I am trying to figure out an algorithm to put as many numbers as possible into a list of different capacity of buckets. It's aimed to solve a problem that a group of runners who run different miles cover as many Ragnar relay legs without skipping a leg.
Thirty-six numbers (legs in miles) below can be repeated many times and can start with any legs in the list.
legs = [3.3, 4.2, 5.2, 3, 2.7, 4,
5.3, 4.5, 3, 5.8, 3.3, 4.9,
3.1, 3.2, 4, 3.5, 4.9, 2.3,
3.2, 4.6, 4.5, 4, 5.3, 5.9,
2.8, 1.9, 2.1, 3, 2.5, 5.6,
1.3, 4.6, 1.5, 1.2, 4.1, 8.1]
A list of runs:
runs = [3.2, 12.3, 5.2, 2.9, 2.9, 5.5]
It becomes an optimization problem that try to put as many numbers to different capacity of buckets if we think legs are list of numbers and runs are buckets.
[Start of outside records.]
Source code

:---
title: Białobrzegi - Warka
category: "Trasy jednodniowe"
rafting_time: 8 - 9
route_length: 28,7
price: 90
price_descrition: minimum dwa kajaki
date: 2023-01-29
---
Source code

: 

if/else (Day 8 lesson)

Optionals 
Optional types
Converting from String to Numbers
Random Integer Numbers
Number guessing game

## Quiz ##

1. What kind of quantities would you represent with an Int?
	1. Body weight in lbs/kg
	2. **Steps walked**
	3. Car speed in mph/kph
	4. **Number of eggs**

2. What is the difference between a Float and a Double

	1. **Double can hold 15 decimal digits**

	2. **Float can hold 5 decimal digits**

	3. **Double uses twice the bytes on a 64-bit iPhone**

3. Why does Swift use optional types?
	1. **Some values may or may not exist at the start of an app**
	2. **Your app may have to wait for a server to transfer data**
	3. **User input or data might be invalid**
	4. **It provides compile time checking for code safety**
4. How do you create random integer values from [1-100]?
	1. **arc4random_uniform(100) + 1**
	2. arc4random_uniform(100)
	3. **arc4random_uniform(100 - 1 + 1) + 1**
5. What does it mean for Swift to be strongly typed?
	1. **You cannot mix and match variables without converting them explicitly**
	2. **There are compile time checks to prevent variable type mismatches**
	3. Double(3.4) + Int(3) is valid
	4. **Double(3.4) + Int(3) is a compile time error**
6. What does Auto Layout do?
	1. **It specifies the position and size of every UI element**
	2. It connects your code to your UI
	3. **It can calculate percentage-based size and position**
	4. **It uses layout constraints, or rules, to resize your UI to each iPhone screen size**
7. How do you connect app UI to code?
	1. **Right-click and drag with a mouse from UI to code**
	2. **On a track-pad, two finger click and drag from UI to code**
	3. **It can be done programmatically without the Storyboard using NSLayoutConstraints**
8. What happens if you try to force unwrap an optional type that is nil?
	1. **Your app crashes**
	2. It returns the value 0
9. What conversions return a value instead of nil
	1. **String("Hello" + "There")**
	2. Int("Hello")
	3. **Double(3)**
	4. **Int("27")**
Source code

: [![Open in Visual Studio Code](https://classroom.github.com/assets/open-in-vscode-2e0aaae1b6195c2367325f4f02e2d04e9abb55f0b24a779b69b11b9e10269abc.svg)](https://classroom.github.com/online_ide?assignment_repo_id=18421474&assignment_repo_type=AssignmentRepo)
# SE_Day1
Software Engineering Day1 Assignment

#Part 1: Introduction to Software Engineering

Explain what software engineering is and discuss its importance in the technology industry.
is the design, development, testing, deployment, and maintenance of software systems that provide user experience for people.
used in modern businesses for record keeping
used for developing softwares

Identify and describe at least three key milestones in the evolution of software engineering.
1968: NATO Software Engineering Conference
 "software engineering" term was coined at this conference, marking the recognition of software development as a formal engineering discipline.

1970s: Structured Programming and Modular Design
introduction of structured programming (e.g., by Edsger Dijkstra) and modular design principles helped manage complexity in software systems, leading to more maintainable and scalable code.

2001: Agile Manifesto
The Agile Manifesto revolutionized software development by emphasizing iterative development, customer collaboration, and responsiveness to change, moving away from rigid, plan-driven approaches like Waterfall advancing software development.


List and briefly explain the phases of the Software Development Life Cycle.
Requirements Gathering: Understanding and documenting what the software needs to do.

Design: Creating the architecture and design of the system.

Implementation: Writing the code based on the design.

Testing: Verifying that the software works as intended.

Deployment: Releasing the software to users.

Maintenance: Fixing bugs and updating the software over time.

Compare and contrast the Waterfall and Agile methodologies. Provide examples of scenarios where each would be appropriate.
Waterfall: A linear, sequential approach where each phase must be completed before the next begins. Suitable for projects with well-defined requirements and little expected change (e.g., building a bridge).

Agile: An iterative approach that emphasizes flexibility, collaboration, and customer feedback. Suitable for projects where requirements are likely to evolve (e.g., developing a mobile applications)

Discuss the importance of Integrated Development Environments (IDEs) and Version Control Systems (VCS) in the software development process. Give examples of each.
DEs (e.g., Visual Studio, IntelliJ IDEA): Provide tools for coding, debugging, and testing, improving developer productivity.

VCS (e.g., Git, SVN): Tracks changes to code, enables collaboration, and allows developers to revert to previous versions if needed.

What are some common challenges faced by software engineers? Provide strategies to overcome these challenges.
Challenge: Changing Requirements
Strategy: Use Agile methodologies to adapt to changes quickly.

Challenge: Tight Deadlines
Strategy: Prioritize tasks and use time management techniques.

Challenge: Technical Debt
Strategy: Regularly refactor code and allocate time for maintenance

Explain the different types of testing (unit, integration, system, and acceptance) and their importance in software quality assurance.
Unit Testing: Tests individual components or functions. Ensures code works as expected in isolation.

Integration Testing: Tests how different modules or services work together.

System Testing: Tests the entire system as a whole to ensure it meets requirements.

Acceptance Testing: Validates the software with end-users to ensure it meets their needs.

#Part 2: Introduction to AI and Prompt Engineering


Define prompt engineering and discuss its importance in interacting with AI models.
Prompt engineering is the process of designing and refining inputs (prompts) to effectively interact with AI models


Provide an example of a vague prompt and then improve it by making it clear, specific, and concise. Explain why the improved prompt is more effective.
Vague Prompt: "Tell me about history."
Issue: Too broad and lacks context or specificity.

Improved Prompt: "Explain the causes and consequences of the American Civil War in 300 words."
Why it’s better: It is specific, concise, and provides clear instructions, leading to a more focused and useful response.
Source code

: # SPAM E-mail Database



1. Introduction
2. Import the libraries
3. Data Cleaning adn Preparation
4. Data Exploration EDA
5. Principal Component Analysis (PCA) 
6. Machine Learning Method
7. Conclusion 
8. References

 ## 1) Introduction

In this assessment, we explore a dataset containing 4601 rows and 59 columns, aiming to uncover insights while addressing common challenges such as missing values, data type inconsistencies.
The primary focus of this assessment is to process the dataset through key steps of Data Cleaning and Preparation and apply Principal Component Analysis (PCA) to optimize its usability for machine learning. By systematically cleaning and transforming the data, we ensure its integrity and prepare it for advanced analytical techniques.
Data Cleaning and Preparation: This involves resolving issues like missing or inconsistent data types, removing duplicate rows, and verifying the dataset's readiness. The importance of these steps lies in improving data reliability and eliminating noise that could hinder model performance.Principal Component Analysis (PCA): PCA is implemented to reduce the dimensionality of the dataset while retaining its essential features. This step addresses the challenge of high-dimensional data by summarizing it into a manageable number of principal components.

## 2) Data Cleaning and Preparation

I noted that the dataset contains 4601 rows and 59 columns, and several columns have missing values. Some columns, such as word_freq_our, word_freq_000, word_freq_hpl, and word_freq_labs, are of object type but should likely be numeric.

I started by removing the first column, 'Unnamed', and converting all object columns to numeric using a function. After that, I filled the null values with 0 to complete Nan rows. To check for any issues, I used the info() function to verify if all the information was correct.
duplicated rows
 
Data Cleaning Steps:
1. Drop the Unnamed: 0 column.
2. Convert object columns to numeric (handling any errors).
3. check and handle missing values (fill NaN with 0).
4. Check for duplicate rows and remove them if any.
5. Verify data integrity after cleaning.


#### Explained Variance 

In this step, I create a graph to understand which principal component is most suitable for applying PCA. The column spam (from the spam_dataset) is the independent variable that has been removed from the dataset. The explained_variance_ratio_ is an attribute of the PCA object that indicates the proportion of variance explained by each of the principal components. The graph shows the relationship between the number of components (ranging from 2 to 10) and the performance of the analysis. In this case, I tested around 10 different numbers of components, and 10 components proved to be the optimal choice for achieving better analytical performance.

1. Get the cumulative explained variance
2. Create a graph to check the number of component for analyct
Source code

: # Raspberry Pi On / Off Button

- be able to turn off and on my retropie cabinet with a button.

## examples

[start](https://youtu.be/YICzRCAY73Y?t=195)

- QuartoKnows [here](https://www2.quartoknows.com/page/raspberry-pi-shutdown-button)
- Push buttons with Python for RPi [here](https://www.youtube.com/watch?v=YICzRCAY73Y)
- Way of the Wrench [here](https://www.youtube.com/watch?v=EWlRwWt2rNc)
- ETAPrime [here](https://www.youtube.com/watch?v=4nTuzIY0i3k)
Given a start leg (1 in this case), find out how many legs can be covered. Below is a sample output starting with leg 1:
Total run mileage = 32.0
Total legs covered = 7 (L1, L2, L3, L4, L5, L6, L7) Total mileage used = 27.7
Total mileage wasted = 4.3
{'Total': 3.2, 'Reminder': 0.2, 'Index': 0, 'L4': 3}
{'Total': 12.3, 'Reminder': 0.8, 'Index': 1, 'L1': 3.3, 'L2': 4.2, 'L6': 4}
{'Total': 5.2, 'Reminder': 0.0, 'Index': 2, 'L3': 5.2}
{'Total': 2.9, 'Reminder': 0.2, 'Index': 3, 'L5': 2.7}
{'Total': 2.9, 'Reminder': 2.9, 'Index': 4}
{'Total': 5.5, 'Reminder': 0.2, 'Index': 5, 'L7': 5.3}
CodePudding user response:
I think this can be written and solved as an explicit optimization problem (to be precise an integer programming model):
Input data:
L[i], r[j] (legs and runs)
Binary variables
assign[i,j] (runner j does leg i)
covered[i] (leg i is covered by a runner)
Model:
max sum(i, covered[i]) (objective)
sum(i,L[i]*assign[i,j]) <= r[j] (runner capacity)
covered[i] <= sum(j,assign[i,j]) (leg is covered)
covered[i] <= covered[i-1] (ordering of legs)
This is not code but the mathematical model. The code will depend on the MIP solver (and modeling tool) that is being used. When solve this model I get:
---- 52 PARAMETER report results
run1 run2 run3 run4 run5 run6
leg1 3.300
leg2 4.200
leg3 5.200
leg4 3.000
leg5 2.700
leg6 4.000
leg7 5.300
total 3.000 11.500 5.200 2.700 5.300
runLen 3.200 12.300 5.200 2.900 2.900 5.500
Note: I basically printed here assign[i,j]*covered[j]*L[i]. The reason is that some variables assign[i,j] may be turned on, while the corresponding covered[j]=0. So just printing assign may be a bit misleading.
A sample implementation using cvxpy can look like:
import cvxpy as cp
legs = [3.3, 4.2, 5.2, 3, 2.7, 4,
5.3, 4.5, 3, 5.8, 3.3, 4.9,
3.1, 3.2, 4, 3.5, 4.9, 2.3,
3.2, 4.6, 4.5, 4, 5.3, 5.9,
2.8, 1.9, 2.1, 3, 2.5, 5.6,
1.3, 4.6, 1.5, 1.2, 4.1, 8.1]
runs = [3.2, 12.3, 5.2, 2.9, 2.9, 5.5]
n = len(legs)
m = len(runs)
assign = cp.Variable((n,m),boolean=True)
covered = cp.Variable(n,boolean=True)
prob = cp.Problem(cp.Maximize(cp.sum(covered)),
[
assign.T@legs <= runs,
covered <= cp.sum(assign,axis=1),
covered[1:n]<=covered[0:(n-1)]
])
prob.solve()
# reporting of solution
L = round(prob.value)
result = assign.value[0:L,]
for i in range(L):
for j in range(m):
result[i,j] *= covered.value[i]*legs[i]
print(result)
I just transcribed the mathematical model here.